Know your “Personality”

“We learn from experience that men never learn anything from experience.” – G B Shaw

Above is a hilarious quote by Bernard Shaw. However, it’s not just funny, it’s kind of true and supported by psychology research! If you look back at your own life and find yourself repeating some of the same mistakes over and over again, you’re probably not in a minority.

That’s because “personality” researchers have found that most people exhibit a stable personality throughout life, and since most behaviors depend on your basic personality, you’re likely to repeat them over and over again in your life.

This revelation is kind of scary (I was disappointed the first time I heard this), but there’s hope. Even, if you can’t change your personality, you can focus on a few of your behaviors and try and actively change them. Before we delve into more of the behavior change part, I’d like to write some more interesting facts regarding personality.

It’s been found that almost all the attributes and adjectives that constitute personality can be grouped under five broad factors: Extraversion, Openness to Experience, Neuroticism, Conscientiousness and Agreeableness – these five are referred to as the “Big Five” personality traits. There are very reliable tests that people can take to find out their individual scores on these traits, and their personality. You’ll either get low, moderate or high scores on each of these traits, and the sum of your individual scores constitutes your unique personality.

Here’s what the traits broadly signify:

Extraversion: is pronounced engagement with the external world. Extraverts enjoy interacting with people, and are often full of energy. They tend to be enthusiastic, action-oriented, possess high group visibility, like to talk, and assert themselves.

Openness: appreciation for art, adventure, unconventional ideas and curiosity. People who are open to experience are intellectually curious, open to emotion, sensitive to beauty and willing to try new things.

Conscientiousness: is a tendency to display self-discipline, act dutifully, and strive for achievement. High scores on conscientiousness indicate a preference for planned rather than spontaneous behavior.

Agreeableness: reflects individual differences in general concern for social harmony. Agreeable individuals value getting along with others and are generally considerate, generous, trusting and trustworthy and helpful.

Neuroticism: is the tendency to experience negative emotions, such as anger, anxiety, or depression.
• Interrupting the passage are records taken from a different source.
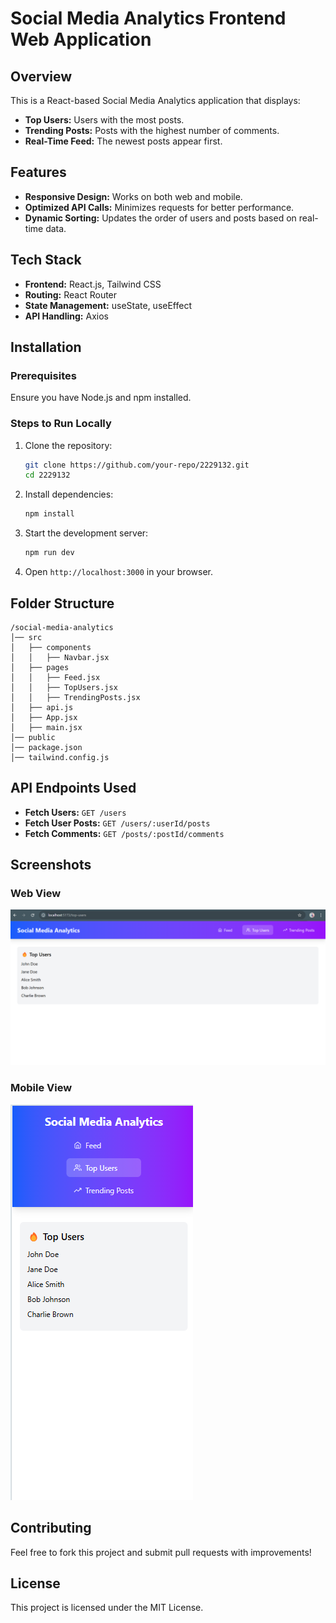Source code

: # Social Media Analytics Frontend Web Application

## Overview
This is a React-based Social Media Analytics application that displays:
- **Top Users:** Users with the most posts.
- **Trending Posts:** Posts with the highest number of comments.
- **Real-Time Feed:** The newest posts appear first.

## Features
- **Responsive Design:** Works on both web and mobile.
- **Optimized API Calls:** Minimizes requests for better performance.
- **Dynamic Sorting:** Updates the order of users and posts based on real-time data.

## Tech Stack
- **Frontend:** React.js, Tailwind CSS
- **Routing:** React Router
- **State Management:** useState, useEffect
- **API Handling:** Axios

## Installation

### Prerequisites
Ensure you have Node.js and npm installed.

### Steps to Run Locally
1. Clone the repository:
   ```sh
   git clone https://github.com/your-repo/2229132.git
   cd 2229132
   ```
2. Install dependencies:
   ```sh
   npm install
   ```
3. Start the development server:
   ```sh
   npm run dev
   ```
4. Open `http://localhost:3000` in your browser.

## Folder Structure
```
/social-media-analytics
│── src
│   ├── components
│   │   ├── Navbar.jsx
│   ├── pages
│   │   ├── Feed.jsx
│   │   ├── TopUsers.jsx
│   │   ├── TrendingPosts.jsx
│   ├── api.js
│   ├── App.jsx
│   ├── main.jsx
│── public
│── package.json
│── tailwind.config.js
```

## API Endpoints Used
- **Fetch Users:** `GET /users`
- **Fetch User Posts:** `GET /users/:userId/posts`
- **Fetch Comments:** `GET /posts/:postId/comments`

## Screenshots
### Web View
![Web View](Screenshot/webview.png)


### Mobile View
![Mobile View](Screenshot/mobileview.png)

## Contributing
Feel free to fork this project and submit pull requests with improvements!

## License
This project is licensed under the MIT License.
Taking this test and finding out how you score on these five dimensions can be very revealing. It can help you choose the right career, know what your strengths and weaknesses are and help you pick a few behaviors that you might want to actively change. It’s important to select only a few behaviors, 1 or 2 behaviors at a time, and not more. Because behavior change requires a lot of effort, and one has limited abilities in this regard. The actual Big Five test is around 45 minutes long and costs money, but there are a lot of free and shorter versions on the Internet that can give you a fair idea. You can search for them on google.

Here’s a good link:

Wish I’d known this earlier, got to know about it only a few years back. After I took the long survey and looked at the results – it was very insightful. I scored extremely high on “openness to experience” – and people who score high on this attribute are better off in artistic fields or writing, or any other field like anthropology that involves a lot of change of scene and creativity. Thanks to my personality, I wasn’t really cut out to stick to one subject and delve more and more into it, I’m happier skimming over a lot of subjects 😉

Also found out that I’ve a somewhat low score in “conscientiousness” – and people low in this attribute have a lot of difficulty being disciplined and sticking to goals and plans. However, you can try to correct that by working on making some good timetables and deadlines, and setting interesting goals.

To sum up, the last word would be one of caution: don’t ever befriend or marry someone thinking that you can “change” them. It’s next to impossible and if you try to – they’re going to be mighty unhappy about it.

Hopefully, this information was interesting 🙂

The Big Five Personality Dimensions And Job Performance: A Meta-Analysis; Personnel Psychology; Barrick & Mount; 1991.

Personality and Performance at the Beginning of the New Millennium: What Do We Know and Where Do We Go Next?; International Journal of Selection and Assessment; Barrick et al; 2001.